Metadata and attributes#
Note at the moment this tutorial is only applicable to surface data and not to the other data types.
0. Using the tutorial object store#
To avoid adding the example data we use in this tutorial to your normal
object store, we need to tell OpenGHG to use a separate sandboxed object
store that we’ll call the tutorial store. To do this we use the
use_tutorial_store
function from openghg.tutorial
. This sets the
OPENGHG_TUT_STORE
environment variable for this session and won’t
affect your use of OpenGHG outside of this tutorial.
from openghg.tutorial import use_tutorial_store
use_tutorial_store()
1. Add example observation data#
For this tutorial, we can add some example Tacolnestion data to the tutorial object store.
from openghg.tutorial import retrieve_example_data
data_url = "https://github.com/openghg/example_data/raw/main/timeseries/tac_example.tar.gz"
tac_data = retrieve_example_data(url=data_url)
from openghg.standardise import standardise_surface
standardise_surface(filepaths=tac_data, source_format="CRDS", site="TAC", network="DECC")
We’ll also retrieve some dummy alternative data which we can use to demonstrate how to deal with mismatching metadata and attributes.
from openghg.tutorial import retrieve_example_data
data_url = "https://github.com/openghg/example_data/raw/main/timeseries/tac_dummy_attr_mismatch_example.tar.gz"
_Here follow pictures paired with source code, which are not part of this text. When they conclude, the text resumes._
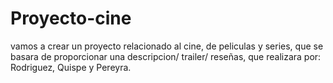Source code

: # Proyecto-cine
vamos a crear un proyecto relacionado al cine, de peliculas y series, que se basara de proporcionar una descripcion/ trailer/ reseñas, que realizara por: Rodriguez, Quispe y Pereyra.
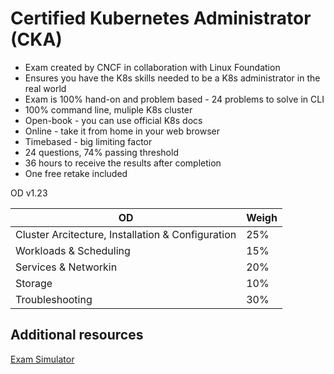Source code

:# Certified Kubernetes Administrator (CKA)

- Exam created by CNCF in collaboration with Linux Foundation
- Ensures you have the K8s skills needed to be a K8s administrator in the real world
- Exam is 100% hand-on and problem based - 24 problems to solve in CLI
- 100% command line, muliple K8s cluster
- Open-book - you can use official K8s docs
- Online - take it from home in your web browser
- Timebased - big limiting factor
- 24 questions, 74% passing threshold
- 36 hours to receive the results after completion
- One free retake included

OD v1.23

| OD                                                | Weigh |
|---------------------------------------------------|-------|
| Cluster Arcitecture, Installation & Configuration | 25%   |
| Workloads & Scheduling                            | 15%   |
| Services & Networkin                              | 20%   |
| Storage                                           | 10%   |
| Troubleshooting                                   | 30%   |

## Additional resources

[Exam Simulator](https://killer.sh/)
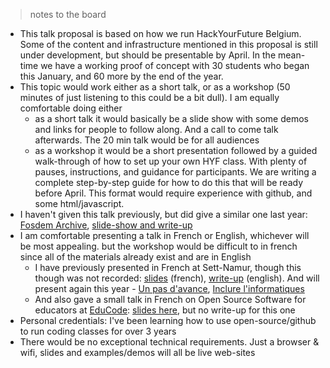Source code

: > notes to the board

* This talk proposal is based on how we run HackYourFuture Belgium.  Some of the content and infrastructure mentioned in this proposal is still under development, but should be presentable by April.  In the mean-time we have a working proof of concept with 30 students who began this January, and 60 more by the end of the year.
* This topic would work either as a short talk, or as a workshop (50 minutes of just listening to this could be a bit dull).  I am equally comfortable doing either
  * as a short talk it would basically be a slide show with some demos and links for people to follow along. And a call to come talk afterwards.  The 20 min talk would be for all audiences
  * as a workshop it would be a short presentation followed by a guided walk-through of how to set up your own HYF class. With plenty of pauses, instructions, and guidance for participants.  We are writing a complete step-by-step guide for how to do this that will be ready before April.  This format would require experience with github, and some html/javascript.
* I haven't given this talk previously, but did give a similar one last year: [Fosdem Archive](https://archive.fosdem.org/2019/schedule/event/js_teaching_tool/),  [slide-show and write-up](https://github.com/janke-learning/fosdem-2019)
* I am comfortable presenting a talk in French or English, whichever will be most appealing.  but the workshop would be difficult to in french since all of the materials already exist and are in English
  * I have previously presented in French at Sett-Namur, though this though was not recorded: [slides](https://blocks-to-text.github.io/sett-namur-19) (french), [write-up](https://github.com/blocks-to-text/top) (english).  And will present again this year - [Un pas d'avance](https://www.sett-namur.be/activity/apprentissage-de-la-programmation-toujours-avoir-un-pas-davance/), [Inclure l'informatiques](https://www.sett-namur.be/activity/inclure-linformatique-dans-toutes-les-disciplines-trucs-et-astuces/)
  * And also gave a small talk in French on Open Source Software for educators at [EduCode](https://www.educode.be/en/): [slides here](https://colevanderswands.github.io/educode-19), but no write-up for this one
* Personal credentials: I've been learning how to use open-source/github to run coding classes for over 3 years
* There would be no exceptional technical requirements. Just a browser & wifi, slides and examples/demos will all be live web-sites

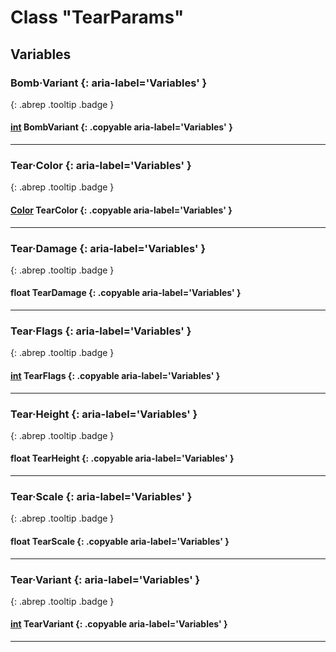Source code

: # Class "TearParams"
## Variables
### Bomb·Variant {: aria-label='Variables' }
[ ](#){: .abrep .tooltip .badge }
#### [int](../enums/BombVariant) BombVariant {: .copyable aria-label='Variables' }

___ 
### Tear·Color {: aria-label='Variables' }
[ ](#){: .abrep .tooltip .badge }
#### [Color](../Color) TearColor  {: .copyable aria-label='Variables' }

___ 
### Tear·Damage {: aria-label='Variables' }
[ ](#){: .abrep .tooltip .badge }
#### float TearDamage  {: .copyable aria-label='Variables' }

___ 
### Tear·Flags {: aria-label='Variables' }
[ ](#){: .abrep .tooltip .badge }
#### [int](../enums/TearFlags) TearFlags  {: .copyable aria-label='Variables' }

___ 
### Tear·Height {: aria-label='Variables' }
[ ](#){: .abrep .tooltip .badge }
#### float TearHeight  {: .copyable aria-label='Variables' }

___ 
### Tear·Scale {: aria-label='Variables' }
[ ](#){: .abrep .tooltip .badge }
#### float TearScale  {: .copyable aria-label='Variables' }

___ 
### Tear·Variant {: aria-label='Variables' }
[ ](#){: .abrep .tooltip .badge }
#### [int](../enums/TearVariant) TearVariant {: .copyable aria-label='Variables' }

___ 
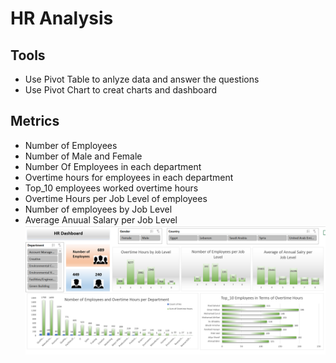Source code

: # HR Analysis 
## Tools 
- Use Pivot Table to anlyze data and answer the questions
- Use Pivot Chart to creat charts and dashboard
## Metrics 
- Number of Employees
- Number of Male and Female
- Number Of Employees in each department
- Overtime hours for employees in each department
- Top_10 employees worked overtime hours
- Overtime Hours per Job Level of employees
- Number of employees by Job Level
- Average Anuual Salary per Job Level
![Dashboard](https://github.com/Saragamil3/HR-Analysis/blob/main/Screenshot%202024-09-22%20205525.png)
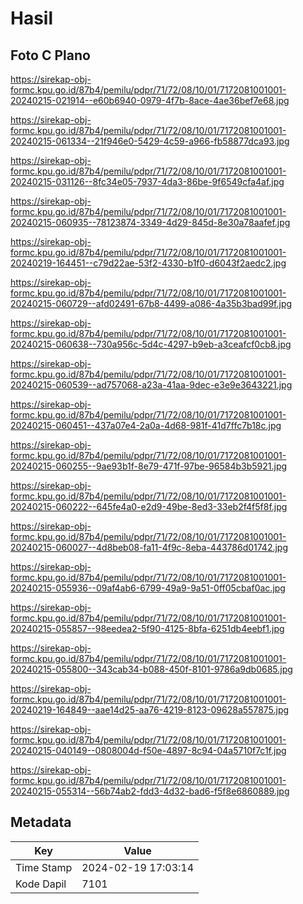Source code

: # Hasil

## Foto C Plano

https://sirekap-obj-formc.kpu.go.id/87b4/pemilu/pdpr/71/72/08/10/01/7172081001001-20240215-021914--e60b6940-0979-4f7b-8ace-4ae36bef7e68.jpg

https://sirekap-obj-formc.kpu.go.id/87b4/pemilu/pdpr/71/72/08/10/01/7172081001001-20240215-061334--21f946e0-5429-4c59-a966-fb58877dca93.jpg

https://sirekap-obj-formc.kpu.go.id/87b4/pemilu/pdpr/71/72/08/10/01/7172081001001-20240215-031126--8fc34e05-7937-4da3-86be-9f6549cfa4af.jpg

https://sirekap-obj-formc.kpu.go.id/87b4/pemilu/pdpr/71/72/08/10/01/7172081001001-20240215-060935--78123874-3349-4d29-845d-8e30a78aafef.jpg

https://sirekap-obj-formc.kpu.go.id/87b4/pemilu/pdpr/71/72/08/10/01/7172081001001-20240219-164451--c79d22ae-53f2-4330-b1f0-d6043f2aedc2.jpg

https://sirekap-obj-formc.kpu.go.id/87b4/pemilu/pdpr/71/72/08/10/01/7172081001001-20240215-060729--afd02491-67b8-4499-a086-4a35b3bad99f.jpg

https://sirekap-obj-formc.kpu.go.id/87b4/pemilu/pdpr/71/72/08/10/01/7172081001001-20240215-060638--730a956c-5d4c-4297-b9eb-a3ceafcf0cb8.jpg

https://sirekap-obj-formc.kpu.go.id/87b4/pemilu/pdpr/71/72/08/10/01/7172081001001-20240215-060539--ad757068-a23a-41aa-9dec-e3e9e3643221.jpg

https://sirekap-obj-formc.kpu.go.id/87b4/pemilu/pdpr/71/72/08/10/01/7172081001001-20240215-060451--437a07e4-2a0a-4d68-981f-41d7ffc7b18c.jpg

https://sirekap-obj-formc.kpu.go.id/87b4/pemilu/pdpr/71/72/08/10/01/7172081001001-20240215-060255--9ae93b1f-8e79-471f-97be-96584b3b5921.jpg

https://sirekap-obj-formc.kpu.go.id/87b4/pemilu/pdpr/71/72/08/10/01/7172081001001-20240215-060222--645fe4a0-e2d9-49be-8ed3-33eb2f4f5f8f.jpg

https://sirekap-obj-formc.kpu.go.id/87b4/pemilu/pdpr/71/72/08/10/01/7172081001001-20240215-060027--4d8beb08-fa11-4f9c-8eba-443786d01742.jpg

https://sirekap-obj-formc.kpu.go.id/87b4/pemilu/pdpr/71/72/08/10/01/7172081001001-20240215-055936--09af4ab6-6799-49a9-9a51-0ff05cbaf0ac.jpg

https://sirekap-obj-formc.kpu.go.id/87b4/pemilu/pdpr/71/72/08/10/01/7172081001001-20240215-055857--98eedea2-5f90-4125-8bfa-6251db4eebf1.jpg

https://sirekap-obj-formc.kpu.go.id/87b4/pemilu/pdpr/71/72/08/10/01/7172081001001-20240215-055800--343cab34-b088-450f-8101-9786a9db0685.jpg

https://sirekap-obj-formc.kpu.go.id/87b4/pemilu/pdpr/71/72/08/10/01/7172081001001-20240219-164849--aae14d25-aa76-4219-8123-09628a557875.jpg

https://sirekap-obj-formc.kpu.go.id/87b4/pemilu/pdpr/71/72/08/10/01/7172081001001-20240215-040149--0808004d-f50e-4897-8c94-04a5710f7c1f.jpg

https://sirekap-obj-formc.kpu.go.id/87b4/pemilu/pdpr/71/72/08/10/01/7172081001001-20240215-055314--56b74ab2-fdd3-4d32-bad6-f5f8e6860889.jpg


## Metadata

| Key        | Value               |
| ---------- | ------------------- |
| Time Stamp | 2024-02-19 17:03:14 |
| Kode Dapil | 7101                |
dummy_data = retrieve_example_data(url=data_url)
We will demonstrate how to add this to the object store below.
2. Metadata and attributes#
Within OpenGHG, metadata is used as a way to categorise a data source by applying a unique set of keys. This is used to distinguish between stored data and allows this to be searchable.
For CF-compliance and ease of use, we also provide a set of internal attributes stored alongside the data and within the netcdf file (as Dataset.attrs when using xarray for instance).
The metadata and attributes stored do not necessarily need to be the same for a given data source. Indeed, we may want different information stored as tags in the metadata and more extensive details included in the attributes. However, for any overlapping tags (keys) between the metadata and the attributes these values must match.
For the current observation data we have available we can retrieve the carbon dioxide data for the Tacolneston Site at the 185m inlet.
from openghg.retrieve import get_obs_surface
co2_data = get_obs_surface(site="tac", species="co2", inlet="185m")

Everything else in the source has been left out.